During the decade since Alien Ant Farm formed in Riverside, Calif., the band has weathered one hell of a rock 'n' roller coaster. A fatal bus crash, demise of a record label and departure of two founding members have all culminated in the release of a brand new CD Up in the Attic, and a DVD entitled BUSted.

“We've had our share of a raw deal, but at the same time we've had a lot of really cool things happen throughout this little adventure of rock,” comments vocalist Dryden Mitchell.

Mitchell, along with drummer Mike Cosgrove, guitarist Terry Corso and bassist Tye Zamora, received critical praise for their first effort, 1999's Greatest Hits. But, it wasn't until its cover of Michael Jackson's “Smooth Criminial” was released on ANThology (2001) that the band became a fixture on radio and MTV.  

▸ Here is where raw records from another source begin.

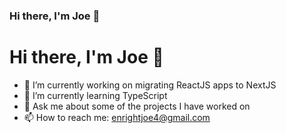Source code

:### Hi there, I'm Joe 👋
# Hi there, I'm Joe 👋

- 🔭 I’m currently working on migrating ReactJS apps to NextJS
- 🌱 I’m currently learning TypeScript
- 💬 Ask me about some of the projects I have worked on
- 📫 How to reach me: enrightjoe4@gmail.com

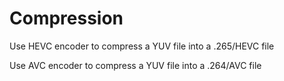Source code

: # Compression
Use HEVC encoder to compress a YUV file into a .265/HEVC file

Use AVC encoder to compress a YUV file into a .264/AVC file

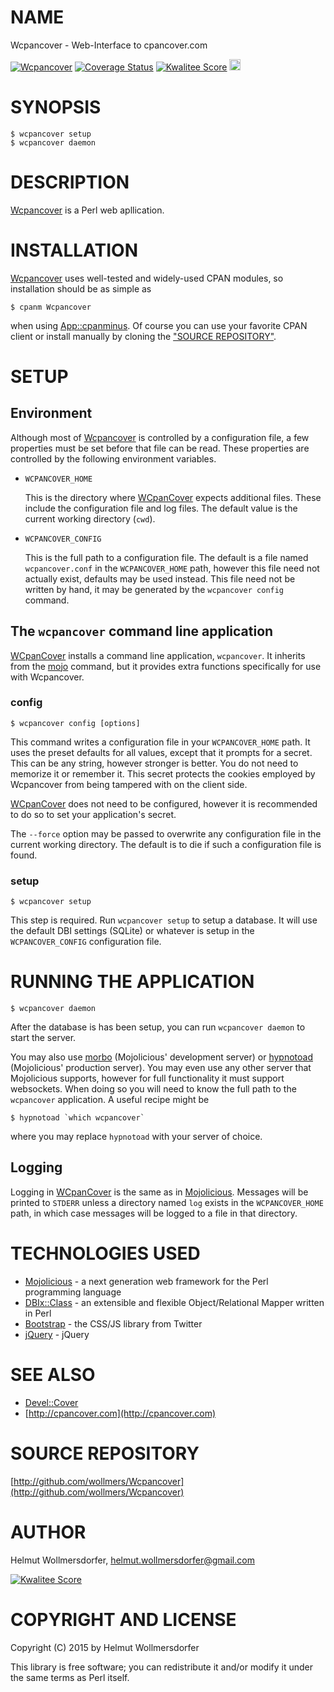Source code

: # NAME

Wcpancover - Web-Interface to cpancover.com

<div>
    <a href="https://travis-ci.org/wollmers/Wcpancover"><img src="https://travis-ci.org/wollmers/Wcpancover.png" alt="Wcpancover" /></a>
    <a href='https://coveralls.io/r/wollmers/Wcpancover?branch=master'><img src='https://coveralls.io/repos/wollmers/Wcpancover/badge.png?branch=master' alt='Coverage Status' /></a>
    <a href='http://cpants.cpanauthors.org/dist/Wcpancover'><img src='http://cpants.cpanauthors.org/dist/Wcpancover.png' alt='Kwalitee Score' /></a>
    <a href="http://badge.fury.io/pl/Wcpancover"><img src="https://badge.fury.io/pl/Wcpancover.svg" alt="latest CPAN version" height="18"></a>
</div>

# SYNOPSIS

    $ wcpancover setup
    $ wcpancover daemon

# DESCRIPTION

[Wcpancover](https://metacpan.org/pod/Wcpancover) is a Perl web apllication.

# INSTALLATION

[Wcpancover](https://metacpan.org/pod/Wcpancover) uses well-tested and widely-used CPAN modules, so installation should be as simple as

    $ cpanm Wcpancover

when using [App::cpanminus](https://metacpan.org/pod/App::cpanminus). Of course you can use your favorite CPAN client or install manually by cloning the ["SOURCE REPOSITORY"](#source-repository).

# SETUP

## Environment

Although most of [Wcpancover](https://metacpan.org/pod/Wcpancover) is controlled by a configuration file, a few properties must be set before that file can be read. These properties are controlled by the following environment variables.

- `WCPANCOVER_HOME`

    This is the directory where [WCpanCover](https://metacpan.org/pod/WCpanCover) expects additional files. These include the configuration file and log files. The default value is the current working directory (`cwd`).

- `WCPANCOVER_CONFIG`

    This is the full path to a configuration file. The default is a file named `wcpancover.conf` in the `WCPANCOVER_HOME` path, however this file need not actually exist, defaults may be used instead. This file need not be written by hand, it may be generated by the `wcpancover config` command.

## The `wcpancover` command line application

[WCpanCover](https://metacpan.org/pod/WCpanCover) installs a command line application, `wcpancover`. It inherits from the [mojo](https://metacpan.org/pod/mojo) command, but it provides extra functions specifically for use with Wcpancover.

### config

    $ wcpancover config [options]

This command writes a configuration file in your `WCPANCOVER_HOME` path. It uses the preset defaults for all values, except that it prompts for a secret. This can be any string, however stronger is better. You do not need to memorize it or remember it. This secret protects the cookies employed by Wcpancover from being tampered with on the client side.

[WCpanCover](https://metacpan.org/pod/WCpanCover) does not need to be configured, however it is recommended to do so to set your application's secret.

The `--force` option may be passed to overwrite any configuration file in the current working directory. The default is to die if such a configuration file is found.

### setup

    $ wcpancover setup

This step is required. Run `wcpancover setup` to setup a database. It will use the default DBI settings (SQLite) or whatever is setup in the `WCPANCOVER_CONFIG` configuration file.

# RUNNING THE APPLICATION

    $ wcpancover daemon

After the database is has been setup, you can run `wcpancover daemon` to start the server.

You may also use [morbo](https://metacpan.org/pod/morbo) (Mojolicious' development server) or [hypnotoad](https://metacpan.org/pod/hypnotoad) (Mojolicious' production server). You may even use any other server that Mojolicious supports, however for full functionality it must support websockets. When doing so you will need to know the full path to the `wcpancover` application. A useful recipe might be

    $ hypnotoad `which wcpancover`

where you may replace `hypnotoad` with your server of choice.

## Logging

Logging in [WCpanCover](https://metacpan.org/pod/WCpanCover) is the same as in [Mojolicious](https://metacpan.org/pod/Mojolicious::Lite#Logging). Messages will be printed to `STDERR` unless a directory named `log` exists in the `WCPANCOVER_HOME` path, in which case messages will be logged to a file in that directory.

# TECHNOLOGIES USED

- [Mojolicious](http://mojolicio.us) - a next generation web framework for the Perl programming language
- [DBIx::Class](http://www.dbix-class.org/) - an extensible and flexible Object/Relational Mapper written in Perl
- [Bootstrap](http://twitter.github.com/bootstrap) - the CSS/JS library from Twitter
- [jQuery](http://jquery.com/) - jQuery

# SEE ALSO

- [Devel::Cover](https://metacpan.org/pod/Devel::Cover)
- [http://cpancover.com](http://cpancover.com)

# SOURCE REPOSITORY

[http://github.com/wollmers/Wcpancover](http://github.com/wollmers/Wcpancover)

# AUTHOR

Helmut Wollmersdorfer, <helmut.wollmersdorfer@gmail.com>

<div>
    <a href='http://cpants.cpanauthors.org/author/wollmers'><img src='http://cpants.cpanauthors.org/author/wollmers.png' alt='Kwalitee Score' /></a>
</div>

# COPYRIGHT AND LICENSE

Copyright (C) 2015 by Helmut Wollmersdorfer

This library is free software; you can redistribute it and/or modify
it under the same terms as Perl itself.
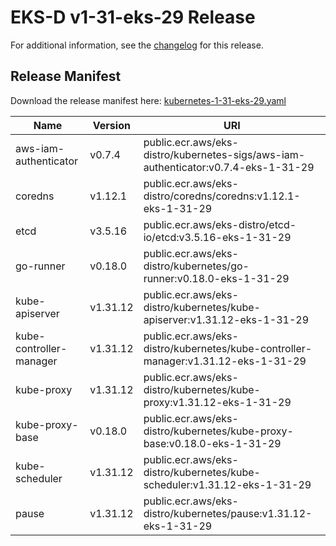 # EKS-D v1-31-eks-29 Release

For additional information, see the [changelog](CHANGELOG-v1-31-eks-29.md) for this release.

## Release Manifest

Download the release manifest here: [kubernetes-1-31-eks-29.yaml](https://distro.eks.amazonaws.com/kubernetes-1-31/kubernetes-1-31-eks-29.yaml)

| Name | Version | URI |
|------|---------|-----|
| aws-iam-authenticator | v0.7.4 | public.ecr.aws/eks-distro/kubernetes-sigs/aws-iam-authenticator:v0.7.4-eks-1-31-29 |
| coredns | v1.12.1 | public.ecr.aws/eks-distro/coredns/coredns:v1.12.1-eks-1-31-29 |
| etcd | v3.5.16 | public.ecr.aws/eks-distro/etcd-io/etcd:v3.5.16-eks-1-31-29 |
| go-runner | v0.18.0 | public.ecr.aws/eks-distro/kubernetes/go-runner:v0.18.0-eks-1-31-29 |
| kube-apiserver | v1.31.12 | public.ecr.aws/eks-distro/kubernetes/kube-apiserver:v1.31.12-eks-1-31-29 |
| kube-controller-manager | v1.31.12 | public.ecr.aws/eks-distro/kubernetes/kube-controller-manager:v1.31.12-eks-1-31-29 |
| kube-proxy | v1.31.12 | public.ecr.aws/eks-distro/kubernetes/kube-proxy:v1.31.12-eks-1-31-29 |
| kube-proxy-base | v0.18.0 | public.ecr.aws/eks-distro/kubernetes/kube-proxy-base:v0.18.0-eks-1-31-29 |
| kube-scheduler | v1.31.12 | public.ecr.aws/eks-distro/kubernetes/kube-scheduler:v1.31.12-eks-1-31-29 |
| pause | v1.31.12 | public.ecr.aws/eks-distro/kubernetes/pause:v1.31.12-eks-1-31-29 |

While on tour in Europe in support of ANThology, the group survived a deadly bus crash resulting in the death of the bus driver and multiple injuries for the band – most notably Mitchell. “It was something that I wouldn't wish upon even my worst enemy, but I'm glad I went through it. Writing about it seems boring to me though. The drama in my life always involves another party, so talking about a bus crash seems kind of egotistical,” he remarks.

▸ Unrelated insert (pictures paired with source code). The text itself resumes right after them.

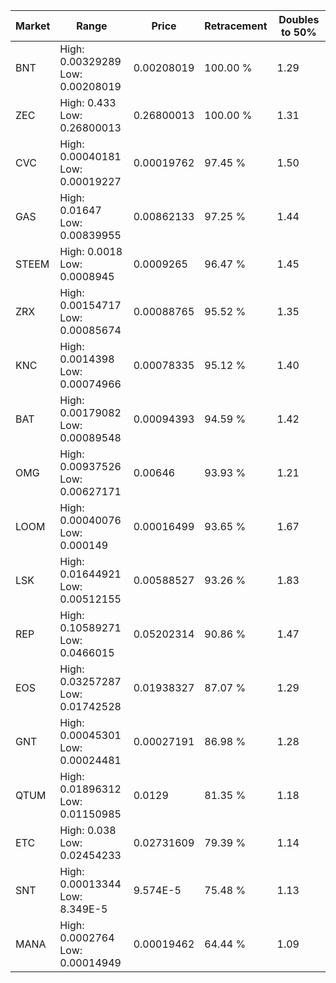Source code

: | Market | Range | Price| Retracement | Doubles to 50% |
| --- | --- | --- | --- | --- |
| BNT | High: 0.00329289<br />Low: 0.00208019 | 0.00208019 | 100.00 % | 1.29 |
| ZEC | High: 0.433<br />Low: 0.26800013 | 0.26800013 | 100.00 % | 1.31 |
| CVC | High: 0.00040181<br />Low: 0.00019227 | 0.00019762 | 97.45 % | 1.50 |
| GAS | High: 0.01647<br />Low: 0.00839955 | 0.00862133 | 97.25 % | 1.44 |
| STEEM | High: 0.0018<br />Low: 0.0008945 | 0.0009265 | 96.47 % | 1.45 |
| ZRX | High: 0.00154717<br />Low: 0.00085674 | 0.00088765 | 95.52 % | 1.35 |
| KNC | High: 0.0014398<br />Low: 0.00074966 | 0.00078335 | 95.12 % | 1.40 |
| BAT | High: 0.00179082<br />Low: 0.00089548 | 0.00094393 | 94.59 % | 1.42 |
| OMG | High: 0.00937526<br />Low: 0.00627171 | 0.00646 | 93.93 % | 1.21 |
| LOOM | High: 0.00040076<br />Low: 0.000149 | 0.00016499 | 93.65 % | 1.67 |
| LSK | High: 0.01644921<br />Low: 0.00512155 | 0.00588527 | 93.26 % | 1.83 |
| REP | High: 0.10589271<br />Low: 0.0466015 | 0.05202314 | 90.86 % | 1.47 |
| EOS | High: 0.03257287<br />Low: 0.01742528 | 0.01938327 | 87.07 % | 1.29 |
| GNT | High: 0.00045301<br />Low: 0.00024481 | 0.00027191 | 86.98 % | 1.28 |
| QTUM | High: 0.01896312<br />Low: 0.01150985 | 0.0129 | 81.35 % | 1.18 |
| ETC | High: 0.038<br />Low: 0.02454233 | 0.02731609 | 79.39 % | 1.14 |
| SNT | High: 0.00013344<br />Low: 8.349E-5 | 9.574E-5 | 75.48 % | 1.13 |
| MANA | High: 0.0002764<br />Low: 0.00014949 | 0.00019462 | 64.44 % | 1.09 |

The foursome bounced back on stage less than a year later and delivered TruANT, in 2003. It was during the tour for this CD that Corso decided to part ways, and Joe Hill joined. Corso and Hill began their musical careers together in the same band, so it seemed to be an ideal transition. Mitchell says, “Joe really paid attention to those other records to just make it seem as easy a process to just flow into another record and not have it sound like we're some different band.”

When Ant Farm began to write its next album, it encountered yet more hurdles. Dreamworks the band's record label folded, so the new disc was left in limbo until the group was scooped up by Universal. Then, Zamora left to go back to college, and the band enlisted longtime friend, Alex Barreto on bass.

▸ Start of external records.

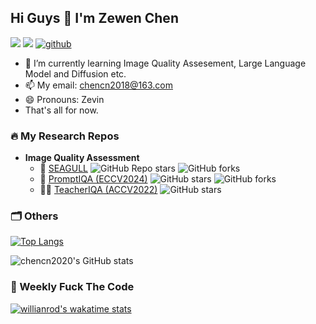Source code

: ## Hi Guys 👋 I'm Zewen Chen

[![](https://img.shields.io/badge/Homepage-white?style=flat&logo=homepage)](https://zwchen.top/)
[![](https://img.shields.io/badge/Google%20Scholar-%20?logo=google-scholar&color=white)](**https://scholar.google.com.hk/citations?user=ozllxV4AAAAJ**)
<a href="https://github.com/chencn2020">
<img alt="github"
    src="https://img.shields.io/github/stars/chencn2020?affiliations=OWNER&color=%23ffe411&label=github%20stars&logo=github&logoColor=%23fffFF&style=flat" />
</a>

- 🌱 I’m currently learning Image Quality Assesement, Large Language Model and Diffusion etc.
- 📫 My email: chencn2018@163.com
- 😄 Pronouns: Zevin
- That's all for now.

### 🔥 My Research Repos
- **Image Quality Assessment**
  - 🚀 [SEAGULL](https://github.com/chencn2020/Seagull)  ![GitHub Repo stars](https://img.shields.io/github/stars/chencn2020/Seagull?style=social)  ![GitHub forks](https://img.shields.io/github/forks/chencn2020/Seagull?style=social)
  - 🧭 [PromptIQA (ECCV2024)](https://github.com/chencn2020/PromptIQA) ![GitHub stars](https://img.shields.io/github/stars/chencn2020/PromptIQA?style=social) ![GitHub forks](https://img.shields.io/github/forks/chencn2020/PromptIQA?style=social)
  - 🧑‍🏫 [TeacherIQA (ACCV2022)](https://github.com/chencn2020/TeacherIQA) ![GitHub stars](https://img.shields.io/github/stars/chencn2020/TeacherIQA?style=social) 

### 🗂 Others

[![Top Langs](https://github-readme-stats.vercel.app/api/top-langs/?username=chencn2020&layout=compact)](https://github.com/anuraghazra/github-readme-stats)
<!-- ![](https://raw.githubusercontent.com/itgoyo/github-stats-transparent/output/generated/overview.svg) -->

![chencn2020's GitHub stats](https://github-readme-stats.vercel.app/api?username=chencn2020&count_private=true&show_icons=true&theme=dracula+)

### :dart: Weekly Fuck The Code
[![willianrod's wakatime stats](https://github-readme-stats.vercel.app/api/wakatime?username=7cd468a1-a93e-45cc-9bd2-0b89cfd45849)](https://github.com/anuraghazra/github-readme-stats)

The members chose to go into the studio and work with a familiar face on Up in the Attic, Jim Wirt, who had produced Greatest Hits. “We've just always admired him – he's a musician and a lot of producers can't sing or play an instrument. When someone gives you advice or tells you how to change your song, I appreciate it more when they actually know what they're talking about hands on, and he's one of those guys.

The group's past is not only incorporated into Attic through Wirt, but also on the CD's cover art that was done by Mitchell's wife. He recalls, “We talked about putting stuff you'd find in an attic that pertain to songs from past albums on the cover. We were like put a pink teakettle on there 'cause we have an old song called ‘Pink Tea' and a Rubik's Cube because I say that in a song. That was fun for us, and the true, die-hard fans will get a kick out it.”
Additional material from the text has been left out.